Há coisas que não deviam ser consumidas em massa. A morte, certamente, merecia maior pudor.
Não digo que devêssemos fechar os olhos ao horror. Há mortes que precisam de ser notícia. Há crimes que precisam de ser denunciados. Mas há uma diferença entre informar e consumir. E tenho a sensação de que já não sabemos onde acaba uma coisa e começa a outra.
Acontece uma tragédia e, em poucas horas, sabemos o nome do morto, o nome do assassino, a cara do assassino, a cara da vítima, a sua infância, os seus vizinhos, o que publicou há sete anos numa rede social e, se houver tempo, até a marca dos sapatos que usava no dia.
Depois vêm os comentadores. Depois vêm os especialistas. Depois vêm as reconstituições. Depois vêm os vídeos em loop. Depois vêm as imagens que ninguém precisava de ver pela décima vez, mas que alguém decidiu que precisávamos de ver porque a audiência também precisa de ser alimentada.
E, no meio disto tudo, há uma família a escolher que fotografia levar para o velório, enquanto nós escolhemos que vídeo partilhar.
É aqui que me pergunto: onde termina o que é notícia e onde começa o que já é espetáculo?
Porque há uma perversidade particular em certos actos de terrorismo: não basta matar. É preciso ser visto. É preciso ocupar espaço, provocar medo, entrar na cabeça de milhões de pessoas.
E nós, com a nossa infinita disponibilidade para olhar, acabamos por entregar exactamente aquilo que era pretendido: uma audiência, um nome, uma narrativa. Os minutos de antena que talvez fossem parte do prémio.

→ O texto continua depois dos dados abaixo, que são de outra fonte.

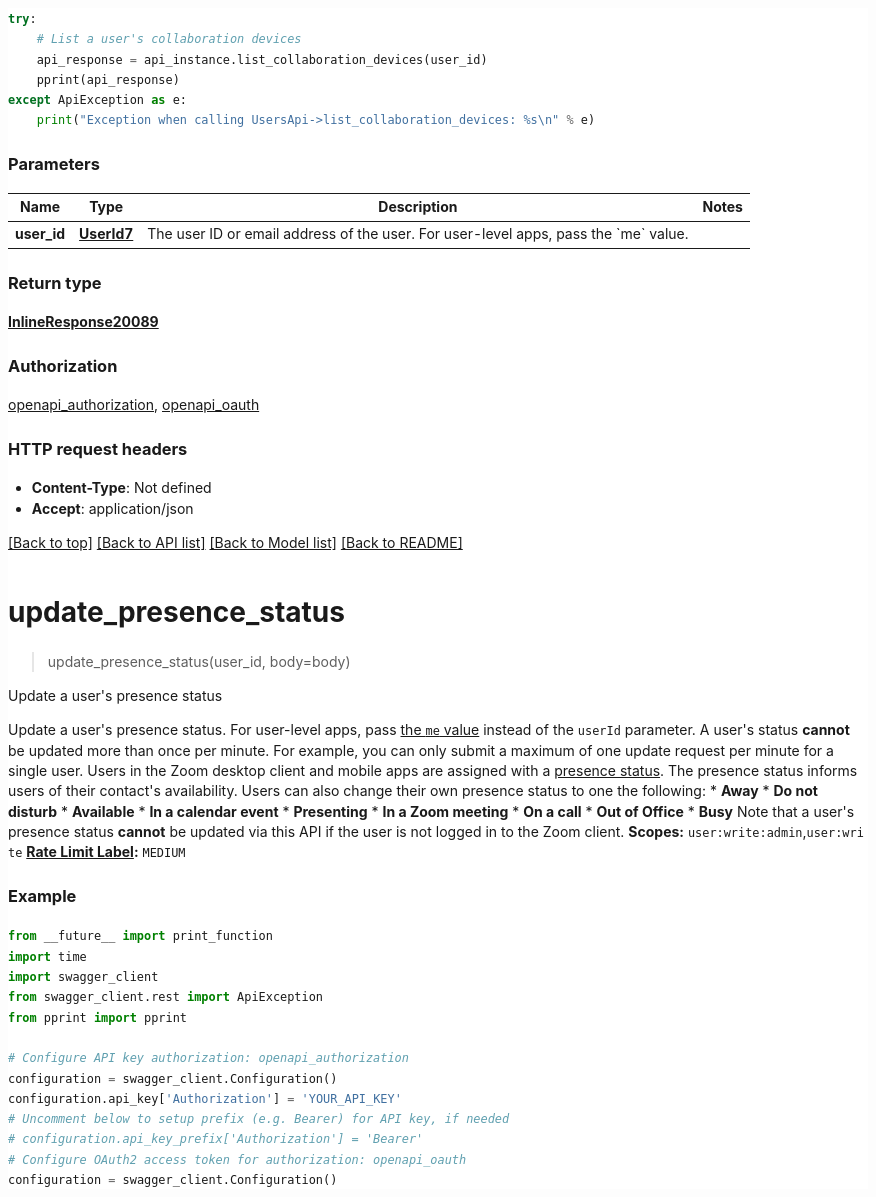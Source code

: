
 ```python
try:
    # List a user's collaboration devices
    api_response = api_instance.list_collaboration_devices(user_id)
    pprint(api_response)
except ApiException as e:
    print("Exception when calling UsersApi->list_collaboration_devices: %s\n" % e)
```

### Parameters

Name | Type | Description  | Notes
------------- | ------------- | ------------- | -------------
 **user_id** | [**UserId7**](.md)| The user ID or email address of the user. For user-level apps, pass the &#x60;me&#x60; value. | 

### Return type

[**InlineResponse20089**](InlineResponse20089.md)

### Authorization

[openapi_authorization](../README.md#openapi_authorization), [openapi_oauth](../README.md#openapi_oauth)

### HTTP request headers

 - **Content-Type**: Not defined
 - **Accept**: application/json

[[Back to top]](#) [[Back to API list]](../README.md#documentation-for-api-endpoints) [[Back to Model list]](../README.md#documentation-for-models) [[Back to README]](../README.md)

# **update_presence_status**
> update_presence_status(user_id, body=body)

Update a user's presence status

Update a user's presence status. For user-level apps, pass [the `me` value](https://developers.zoom.us/docs/api/rest/using-zoom-apis/#the-me-keyword) instead of the `userId` parameter.  A user's status **cannot** be updated more than once per minute. For example, you can only submit a maximum of one update request per minute for a single user.  Users in the Zoom desktop client and mobile apps are assigned with a [presence status](https://support.zoom.us/hc/en-us/articles/360032554051-Status-Icons). The presence status informs users of their contact's availability. Users can also change their own presence status to one the following: * **Away** * **Do not disturb** * **Available** * **In a calendar event** * **Presenting** * **In a Zoom meeting** * **On a call** * **Out of Office** * **Busy**  Note that a user's presence status **cannot** be updated via this API if the user is not logged in to the Zoom client.    **Scopes:** `user:write:admin`,`user:write`  **[Rate Limit Label](https://marketplace.zoom.us/docs/api-reference/rate-limits#rate-limits):** `MEDIUM`

### Example
```python
from __future__ import print_function
import time
import swagger_client
from swagger_client.rest import ApiException
from pprint import pprint

# Configure API key authorization: openapi_authorization
configuration = swagger_client.Configuration()
configuration.api_key['Authorization'] = 'YOUR_API_KEY'
# Uncomment below to setup prefix (e.g. Bearer) for API key, if needed
# configuration.api_key_prefix['Authorization'] = 'Bearer'
# Configure OAuth2 access token for authorization: openapi_oauth
configuration = swagger_client.Configuration()
```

Informar que houve um atentado é impedir que o medo fique abstracto. Mostrar o rosto do assassino em loop é transformá-lo em mito. Há acontecimentos que precisam de ser conhecidos sem precisarem de ser exibidos até à exaustão.
Há mortos que merecem ser lembrados sem que a sua morte seja transformada em conteúdo.
E há monstros que não precisam de tanto tempo de antena. Precisam, precisamente, do nosso silêncio.
Porque talvez a pergunta não seja o que temos o direito de saber.
Talvez devêssemos começar a perguntar o que estamos a ajudar a acontecer ao repetir isto pela centésima vez.
A informação é um direito.
A atenção tornou-se o prémio.
E nós andamos a distribuí-lo de graça.